In an article a few months ago, Jerry Rankin, president of the International Mission Board of the Southern Baptist Convention, wrote: “For many people in the world, the gospel will be bad news.” Later, this: “For them, the gospel is bad news because it describes who joins God in His eternal kingdom and who spends an eternity in hell.” Later, this, with respect to who should “proclaim the gospel to all peoples: Every believer and every church.”
Rankin insists that those who don’t even have a chance to “hear and believe” are doomed and that those “even in our own society” who hear but don’t believe are also doomed to hell. Therein lies the problem with what believers in general, especially evangelicals, see as their prime reason for spreading the gospel, i.e., saving people from hell.
Those who share Rankin’s belief present a gospel so bereft of logic and divine sensitivity as to be incomprehensible if not outright ridiculous/sadistic. For fundamentalists, Rankin’s proposition is actually negated by their belief in predestination, foreordination, foreknowledge or fore/pre-anything endemic to the “foundation of the world,” since God has initiated and changed courses within the creation numerous times, well-documented in scripture. God would not have planned before the creation for the times he would change his mind after the creation…just plain common sense.

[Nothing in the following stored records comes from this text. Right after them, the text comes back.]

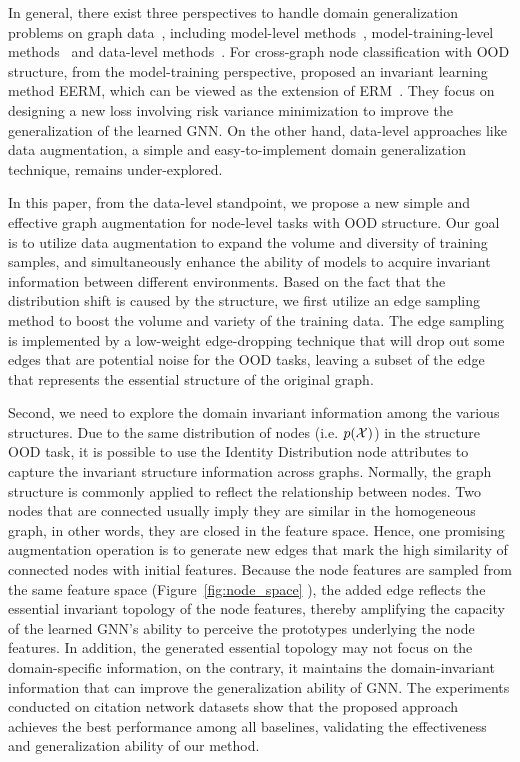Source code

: In general, there exist three perspectives to handle domain generalization problems on graph data~\cite{li2022out}, including  model-level methods~\cite{li2021disentangled,li2022ood}, model-training-level methods~\cite{liu2022confidence,wu2022discovering} and data-level methods~\cite{rongdropedge,you2020graph}.  For cross-graph node classification with OOD structure, 
from the model-training perspective, \citet{wuhandling} 
proposed an invariant learning method EERM, which can be viewed as the extension of ERM~\cite{arjovsky2020invariant}. They focus on designing a new loss involving risk variance minimization to improve the generalization of the learned GNN. On the other hand, 
 data-level approaches like data augmentation, a simple and
easy-to-implement domain generalization technique, remains under-explored.


In this paper, from the data-level standpoint, we propose a new simple and effective graph augmentation  for node-level tasks with OOD structure. Our goal is to utilize data augmentation to expand the volume and diversity of training samples, and simultaneously enhance the ability of models to acquire invariant information between different environments. 
Based on the fact that the distribution shift is caused by the structure,  we first utilize an edge sampling method to boost the volume and variety of the training data. The edge sampling is implemented by a low-weight edge-dropping technique that will drop out some edges that are potential noise for the OOD tasks, leaving a subset of the edge that represents the essential structure of the original graph. 

Second, we need to explore the domain invariant information among the various structures.  Due to the same distribution of nodes (i.e. $p(\mathcal{X})$) in the structure OOD task, it is possible to use the Identity Distribution node attributes to capture the invariant structure information across graphs. Normally, the graph structure is commonly applied to reflect the relationship between nodes. Two nodes that are connected usually imply they are similar in the homogeneous graph, in other words, they are closed in the feature space. Hence, one promising augmentation operation is to generate new edges that mark the high similarity of connected nodes with initial features. Because the node features are sampled from the same feature space (Figure~\ref{fig:node_space} ), the added edge reflects the essential invariant topology of the node features, thereby amplifying the  capacity of the learned GNN's ability to perceive the prototypes underlying the node features. In addition, the generated essential topology may not focus on the domain-specific information, on the contrary, it maintains the domain-invariant information that can improve the generalization ability of GNN. 
The experiments
conducted on citation network datasets show that the proposed approach achieves the best performance
among all baselines, validating the effectiveness and generalization ability of our method.


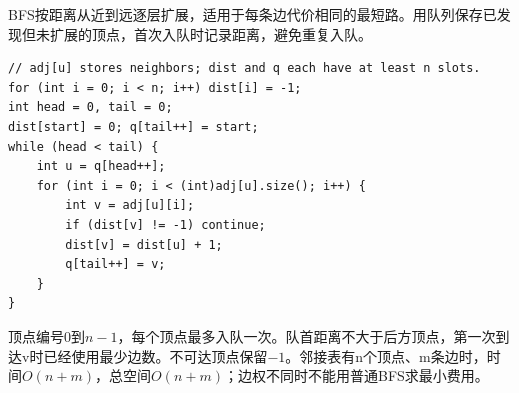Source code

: \documentclass[UTF8,11pt,a4paper,fontset=none]{ctexart}
\begin{document}
BFS按距离从近到远逐层扩展，适用于每条边代价相同的最短路。用队列保存已发现但未扩展的顶点，首次入队时记录距离，避免重复入队。
\par\noindent\begin{minipage}{\linewidth}
\begin{lstlisting}
// adj[u] stores neighbors; dist and q each have at least n slots.
for (int i = 0; i < n; i++) dist[i] = -1;
int head = 0, tail = 0;
dist[start] = 0; q[tail++] = start;
while (head < tail) {
    int u = q[head++];
    for (int i = 0; i < (int)adj[u].size(); i++) {
        int v = adj[u][i];
        if (dist[v] != -1) continue;
        dist[v] = dist[u] + 1;
        q[tail++] = v;
    }
}
\end{lstlisting}
\end{minipage}\par
顶点编号0到$n-1$，每个顶点最多入队一次。队首距离不大于后方顶点，第一次到达v时已经使用最少边数。不可达顶点保留$-1$。邻接表有n个顶点、m条边时，时间$O(n+m)$，总空间$O(n+m)$；边权不同时不能用普通BFS求最小费用。
\end{document}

For those who don’t share Rankin’s inflexible claim but believe that those who hear and reject also are doomed, common sense dictates the better course should be never exposing anyone to the gospel, thus making sure no one rejects it and inherits hell in the bargain, i.e., forget the Great Commission enunciated by Christ to take the gospel throughout the world. Indeed in this rubric, believers shouldn’t have children since, as potential unbelievers, they might be “lost.”
Preachers sometimes sermonize that salvation for an unbeliever is dependent upon a specific believer’s diligence in introducing that unbeliever to the gospel and his need to appropriate it, thus avoiding hell. This potential guilt-trip, besides being unfair to both believer and unbeliever, indicates that a given human being’s eternity depends upon the action or inaction/apathy of another person. This is unconscionable. The witness must be made with no thought of the recipient’s acceptance or rejection; otherwise, missionaries could be doing a disservice in introducing such risk.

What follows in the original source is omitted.